The showdown between Apple and Google has evolved into the most heated rivalry in the business world and the tech industry. The moment Google announced its entry into the smartphone market in November 2007, tension began to brew between the two tech giants. As the companies engaged in PR and legal fisticuffs, hardcore users took their sides and began spewing venom.
While Apple was originally focused on hardware and Google was all about internet services, the two companies have increasingly infringed on each other's space. Apple beefed up its online services with iCloud and the iWork suite, while Google has refocused resources on smartphones and wearables. While someauthors recommend "promiscuity" when it comes to ecosystems, the majority of fans take a hard stance for one or the other.
And, the battle rages on.
Apple and Google are often compared using a variety of metrics, without a clear understanding of what those metrics mean. Here, we will look at four metrics and how we can use them to draw conclusions about how these two companies really stack up.
Mountains of cash
One of the obvious choices for measuring the success of a company is how much money it is making. The chart above shows the quarterly revenue for Apple and Google from each throughout in 2012 and 2013. It should be noted that while Apple reports revenue on a traditional fiscal calendar (Q1 ending in December and reported in January), this chart reflects calendar year quarters, with Q1 ending in March.
The first thing to note is that while Apple tends to make between three and five times as much revenue as Google does, their revenue is far more volatile than Google's. The first thing that we can infer is Google's revenue strategy is still largely dependent on selling ads. Apple's revenue spikes wildly around the holiday season because of their retail operation, but Google's remains far more stable throughout the year. According to Frank Gillett, a principal analyst at Forrester Research, this is because their physical product offerings have yet to make up a substantial part of their revenue.

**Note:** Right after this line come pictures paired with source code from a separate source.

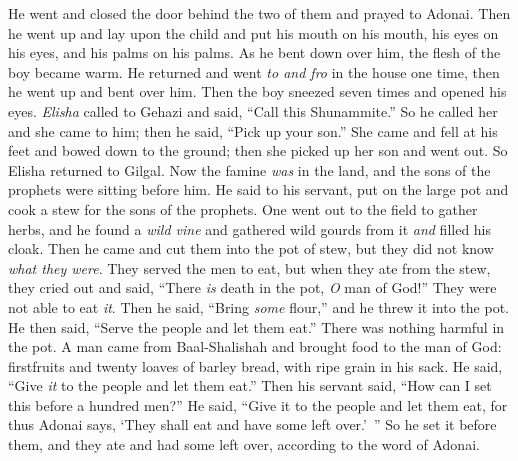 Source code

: \begin{biblechapter}
\verse He went and closed the door behind the two of them and prayed to Adonai.
\verse Then he went up and lay upon the child and put his mouth on his mouth, his eyes on his eyes, and his palms on his palms. As he bent down over him, the flesh of the boy became warm.
\verse He returned and went \textit{to and fro} in the house one time, then he went up and bent over him. Then the boy sneezed seven times and opened his eyes.
\verse \textit{Elisha} called to Gehazi and said, “Call this Shunammite.” So he called her and she came to him; then he said, “Pick up your son.”
\verse She came and fell at his feet and bowed down to the ground; then she picked up her son and went out.
 So Elisha returned to Gilgal. Now the famine \textit{was} in the land, and the sons of the prophets were sitting before him. He said to his servant, put on the large pot and cook a stew for the sons of the prophets.
\verse One went out to the field to gather herbs, and he found a \textit{wild vine} and gathered wild gourds from it \textit{and} filled his cloak. Then he came and cut them into the pot of stew, but they did not know \textit{what they were}.
\verse They served the men to eat, but when they ate from the stew, they cried out and said, “There \textit{is} death in the pot, \textit{O} man of God!” They were not able to eat \textit{it}.
\verse Then he said, “Bring \textit{some} flour,” and he threw it into the pot. He then said, “Serve the people and let them eat.” There was nothing harmful in the pot.
\verse A man came from Baal-Shalishah and brought food to the man of God: firstfruits and twenty loaves of barley bread, with ripe grain in his sack. He said, “Give \textit{it} to the people and let them eat.”
\verse Then his servant said, “How can I set this before a hundred men?” He said, “Give it to the people and let them eat, for thus Adonai says, ‘They shall eat and have some left over.’ ”
\verse So he set it before them, and they ate and had some left over, according to the word of Adonai.
\end{biblechapter}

"They're not fundamentally a product-driven company. When you sell a physical good you are beholden to seasonal buying cycles," Gillett said.
Even as Google positions itself to sell more hardware in the coming years, their revenue will probably never reach the level of volatility experienced by Apple. According to Gartner analyst Van Baker, Google is seeding the market with an OS to get more people to use their services, so it can sell more ads. So, it is likely that ad revenue will remain the foundation for Google's overall revenue moving forward.

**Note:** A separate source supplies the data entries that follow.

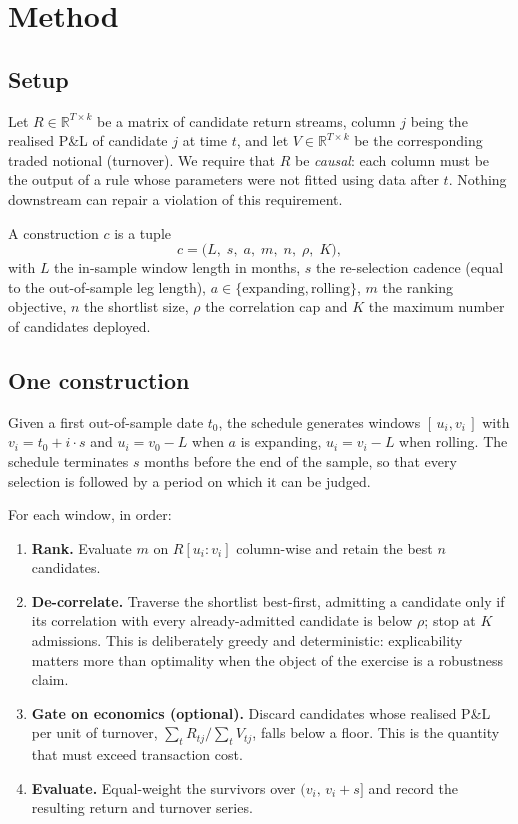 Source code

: \documentclass[11pt,a4paper]{article}
\begin{document}
\section{Method}

\subsection{Setup}

Let $R \in \mathbb{R}^{T \times k}$ be a matrix of candidate return streams,
column $j$ being the realised P\&L of candidate $j$ at time $t$, and let
$V \in \mathbb{R}^{T \times k}$ be the corresponding traded notional
(turnover). We require that $R$ be \emph{causal}: each column must be the
output of a rule whose parameters were not fitted using data after $t$. Nothing
downstream can repair a violation of this requirement.

A construction $c$ is a tuple
\[
c = \big(L,\; s,\; a,\; m,\; n,\; \rho,\; K\big),
\]
with $L$ the in-sample window length in months, $s$ the re-selection cadence
(equal to the out-of-sample leg length), $a \in \{\text{expanding},
\text{rolling}\}$, $m$ the ranking objective, $n$ the shortlist size, $\rho$ the
correlation cap and $K$ the maximum number of candidates deployed.

\subsection{One construction}

Given a first out-of-sample date $t_0$, the schedule generates windows
$[\,u_i, v_i\,]$ with $v_i = t_0 + i\cdot s$ and $u_i = v_0 - L$ when $a$ is
expanding, $u_i = v_i - L$ when rolling. The schedule terminates $s$ months
before the end of the sample, so that every selection is followed by a period
on which it can be judged.

For each window, in order:

\begin{enumerate}[leftmargin=1.5em,itemsep=1pt,topsep=3pt]
  \item \textbf{Rank.} Evaluate $m$ on $R[u_i{:}v_i]$ column-wise and retain the
        best $n$ candidates.
  \item \textbf{De-correlate.} Traverse the shortlist best-first, admitting a
        candidate only if its correlation with every already-admitted candidate
        is below $\rho$; stop at $K$ admissions. This is deliberately greedy and
        deterministic: explicability matters more than optimality when the
        object of the exercise is a robustness claim.
  \item \textbf{Gate on economics (optional).} Discard candidates whose realised
        P\&L per unit of turnover, $\sum_t R_{tj} / \sum_t V_{tj}$, falls below
        a floor. This is the quantity that must exceed transaction cost.
  \item \textbf{Evaluate.} Equal-weight the survivors over
        $(v_i, \, v_i + s]$ and record the resulting return and turnover series.
\end{enumerate}
\end{document}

The challenge for Apple is that it has long been rumored to be working on a television set and a smartwatch, but it hasn't entered a new product category since it released the iPad in 2010.
"The longer it goes without them launching a new product offering, the more people will question their ability to innovate," Baker said.
Race to the top
When it comes to understanding just how valuable a company really is, many people will turn to that company's stock price. Of course, stock prices are unstable. As I am writing this piece, Apple's stock (AAPL) is sitting at $528.39 and Google's stock (GOOG) is bringing a cool $1,200.93 per share.

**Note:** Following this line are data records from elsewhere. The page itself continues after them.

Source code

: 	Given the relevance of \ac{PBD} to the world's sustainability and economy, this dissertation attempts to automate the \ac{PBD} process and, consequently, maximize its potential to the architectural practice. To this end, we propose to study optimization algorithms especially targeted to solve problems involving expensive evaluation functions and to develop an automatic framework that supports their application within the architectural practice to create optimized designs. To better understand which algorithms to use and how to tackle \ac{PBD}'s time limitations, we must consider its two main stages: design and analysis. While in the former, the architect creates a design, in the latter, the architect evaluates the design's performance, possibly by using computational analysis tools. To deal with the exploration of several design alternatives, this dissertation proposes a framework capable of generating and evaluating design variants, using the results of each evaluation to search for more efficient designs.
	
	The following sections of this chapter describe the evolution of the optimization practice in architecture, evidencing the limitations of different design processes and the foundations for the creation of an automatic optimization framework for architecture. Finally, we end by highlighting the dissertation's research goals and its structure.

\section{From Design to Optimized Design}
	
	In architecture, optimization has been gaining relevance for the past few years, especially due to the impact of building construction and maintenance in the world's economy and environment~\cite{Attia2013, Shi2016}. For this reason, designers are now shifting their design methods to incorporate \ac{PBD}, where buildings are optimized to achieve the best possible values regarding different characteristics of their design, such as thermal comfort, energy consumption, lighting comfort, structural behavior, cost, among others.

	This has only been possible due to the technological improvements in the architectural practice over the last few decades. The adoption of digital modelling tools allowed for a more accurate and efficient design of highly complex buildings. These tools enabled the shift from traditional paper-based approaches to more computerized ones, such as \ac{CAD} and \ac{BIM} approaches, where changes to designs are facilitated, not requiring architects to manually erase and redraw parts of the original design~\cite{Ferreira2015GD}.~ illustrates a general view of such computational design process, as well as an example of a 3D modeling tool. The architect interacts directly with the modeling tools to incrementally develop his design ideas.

But, the price of the stock alone doesn't tell you how valuable a company is. You have to take into account the total number of outstanding shares along with the price, which determines "market capitalization." Apple's market cap peaked most recently in Q3 of 2012 with the announcement of the iPhone 5, then fell quite dramatically over the next year, but it has started to rise again. Apple's run over the last few years has been unprecedented, but it's not clear if it can continue their momentum from the past decade.
"Apple has had such a dramatic run, there is skepticism as to whether or not they can sustain it." Gillett said.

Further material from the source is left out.